## [Records provided]
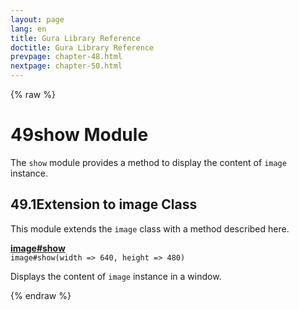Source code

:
 ```yaml
---
layout: page
lang: en
title: Gura Library Reference
doctitle: Gura Library Reference
prevpage: chapter-48.html
nextpage: chapter-50.html
---
```

{% raw %}
<h1><span class="caption-index-1">49</span><a name="anchor-49"></a>show Module</h1>
<p>
The <code class="highlighter-rouge">show</code> module provides a method to display the content of <code class="highlighter-rouge">image</code> instance.
</p>
<h2><span class="caption-index-2">49.1</span><a name="anchor-49-1"></a>Extension to image Class</h2>
<p>
This module extends the <code class="highlighter-rouge">image</code> class with a method described here.
</p>
<p>
<div><strong style="text-decoration:underline">image#show</strong></div>
<div style="margin-bottom:1em"><code>image#show(width =&gt; 640, height =&gt; 480)</code></div>
Displays the content of <code class="highlighter-rouge">image</code> instance in a window.
</p>
<p />

{% endraw %}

## [Work to be completed]
Include both ends. Return the line holding "Displays the content" and all lines after it in the records above, exactly as written.

## [Solution for this exercise]
Displays the content of <code class="highlighter-rouge">image</code> instance in a window.
</p>
<p />

{% endraw %}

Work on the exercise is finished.